Estimating Hydraulic Diffusivity and Streambed Resistance Using Surface Water-Groundwater Interactions under Hydropeaking Conditions

Generating hydropower alters the streamflow dynamics of rivers, especially in the river reaches downstream of  hydroelectric plants. This causes hydropeaking, i.e. sudden and frequent fluctuations in river discharge. If a river is hydraulically connected with the adjacent aquifer, these fluctuations can be observed in the groundwater, depending on the distance from the river. In this study, we used this interaction to estimate the hydraulic diffusivity of the aquifer and the streambed resistance of two rivers located in the Adige valley (Northern Italy) by applying an analytical solution. We compared our model results with the observations of several piezometers located near the Noce and Adige rivers. While seasonal streamflow variability is significantly reduced and short term (sub-daily and weekly) fluctuations are increased in the Noce river, hydropeaking is less pronounced in the Adige.
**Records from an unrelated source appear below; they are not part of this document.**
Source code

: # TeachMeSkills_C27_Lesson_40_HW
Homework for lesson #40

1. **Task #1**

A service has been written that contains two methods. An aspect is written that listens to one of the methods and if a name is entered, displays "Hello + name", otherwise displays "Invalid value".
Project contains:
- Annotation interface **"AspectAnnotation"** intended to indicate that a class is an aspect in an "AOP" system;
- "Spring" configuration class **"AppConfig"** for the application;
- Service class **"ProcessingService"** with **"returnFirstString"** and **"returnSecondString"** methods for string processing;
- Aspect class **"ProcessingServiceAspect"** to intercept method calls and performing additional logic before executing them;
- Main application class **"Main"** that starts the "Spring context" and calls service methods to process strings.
We compared the optimal model results of six different time windows, including low flow, medium and high flow events. Our results allowed for the estimation of the hydraulic diffusivity and revealed high spatial and temporal variability in the streambed resistance. The use of an analytical solution enables a rapid estimation of theses parameters, which can assist in calibrating numerical groundwater models. However, we highlight the importance of satisfying the necessary conditions required to apply this analytical approach; we demonstrate that while these conditions may be met under normal flow, they are not necessarily maintained under extreme conditions (i.e., floods and droughts).